How did the Americans sustain the Revolution between 1776 and 1778?
Maintaining a fighting force was difficult for Americans from 1776 to 1778 due to lack of funding. It was the timely intervention of the French government after the Battle of Saratoga in October 1777 that eased the burden.
It had been anticipated that the states would all contribute a "fair share" of the cost of the war to Congress, but no states did. As a result, troops often seized supplies from farmers and also seized the estates of Loyalists. Those farmers who were not loyalists received I.O.U.'s in the form of "certificates of future payment" from the Continental Congress. There was still a financial crisis as a result of which both the Congress and the states printed paper money. The paper money issued by the Congress, so called "Continental Currency," was deemed so worthless that the phrase "not worth a continental" was often heard. By the winter of 1776-77 many soldiers deserted. Others who had served the term of their enlistment also left. The army was in dire straits, and was only saved when Congress offered a bounty of $20 and one hundred acres of western lands to any soldier who fought for the duration of the war, or three years, whichever came first.

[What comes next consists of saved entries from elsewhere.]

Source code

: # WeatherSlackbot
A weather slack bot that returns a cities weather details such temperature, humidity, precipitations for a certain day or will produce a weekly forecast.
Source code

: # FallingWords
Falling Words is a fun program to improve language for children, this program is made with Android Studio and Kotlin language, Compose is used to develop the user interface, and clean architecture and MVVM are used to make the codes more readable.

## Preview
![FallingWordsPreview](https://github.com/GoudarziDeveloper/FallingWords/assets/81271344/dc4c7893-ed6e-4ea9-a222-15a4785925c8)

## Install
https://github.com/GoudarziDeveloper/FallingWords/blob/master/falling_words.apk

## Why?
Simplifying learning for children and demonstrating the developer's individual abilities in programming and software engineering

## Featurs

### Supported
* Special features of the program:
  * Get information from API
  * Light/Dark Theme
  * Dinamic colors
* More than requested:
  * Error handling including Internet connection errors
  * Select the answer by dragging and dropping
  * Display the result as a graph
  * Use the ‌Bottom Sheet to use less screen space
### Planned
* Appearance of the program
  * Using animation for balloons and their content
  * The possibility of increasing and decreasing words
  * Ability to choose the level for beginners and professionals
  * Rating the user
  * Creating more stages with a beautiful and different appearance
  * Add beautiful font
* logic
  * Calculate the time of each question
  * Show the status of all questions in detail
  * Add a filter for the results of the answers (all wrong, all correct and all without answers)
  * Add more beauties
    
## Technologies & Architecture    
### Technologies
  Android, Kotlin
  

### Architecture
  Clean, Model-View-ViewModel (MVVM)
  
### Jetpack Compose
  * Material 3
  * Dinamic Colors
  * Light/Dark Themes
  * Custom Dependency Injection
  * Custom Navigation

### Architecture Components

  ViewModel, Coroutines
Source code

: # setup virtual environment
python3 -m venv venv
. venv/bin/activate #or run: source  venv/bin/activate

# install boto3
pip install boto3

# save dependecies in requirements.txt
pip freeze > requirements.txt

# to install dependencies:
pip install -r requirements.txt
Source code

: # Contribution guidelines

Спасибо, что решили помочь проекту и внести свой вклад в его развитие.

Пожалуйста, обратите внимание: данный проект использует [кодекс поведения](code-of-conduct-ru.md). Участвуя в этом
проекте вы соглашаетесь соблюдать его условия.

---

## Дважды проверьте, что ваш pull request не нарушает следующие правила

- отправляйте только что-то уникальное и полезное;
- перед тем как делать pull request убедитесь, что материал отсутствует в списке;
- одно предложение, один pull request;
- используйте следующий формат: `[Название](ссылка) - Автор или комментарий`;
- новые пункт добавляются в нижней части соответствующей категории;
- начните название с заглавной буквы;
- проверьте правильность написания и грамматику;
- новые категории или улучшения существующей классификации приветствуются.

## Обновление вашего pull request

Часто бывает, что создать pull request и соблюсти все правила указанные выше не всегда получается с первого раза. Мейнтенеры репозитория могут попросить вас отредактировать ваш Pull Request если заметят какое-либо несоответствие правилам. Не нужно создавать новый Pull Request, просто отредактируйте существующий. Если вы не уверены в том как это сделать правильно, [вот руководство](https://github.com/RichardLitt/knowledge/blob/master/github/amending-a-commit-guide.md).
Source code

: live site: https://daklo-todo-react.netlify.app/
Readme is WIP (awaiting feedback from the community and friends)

At Saratoga, Gen. Horatio Gates defeated Gen Burgoyne, and the French then believed that the Americans could win the war. As a result, a Treaty of Amity and Commerce, and a Treaty of Alliance were signed which provided needed assistance to the American army. Following this, when Spain allied with France (but not America) and the Dutch came into the European war, the British Prime Minister, Lord North, knew that Britain could not win.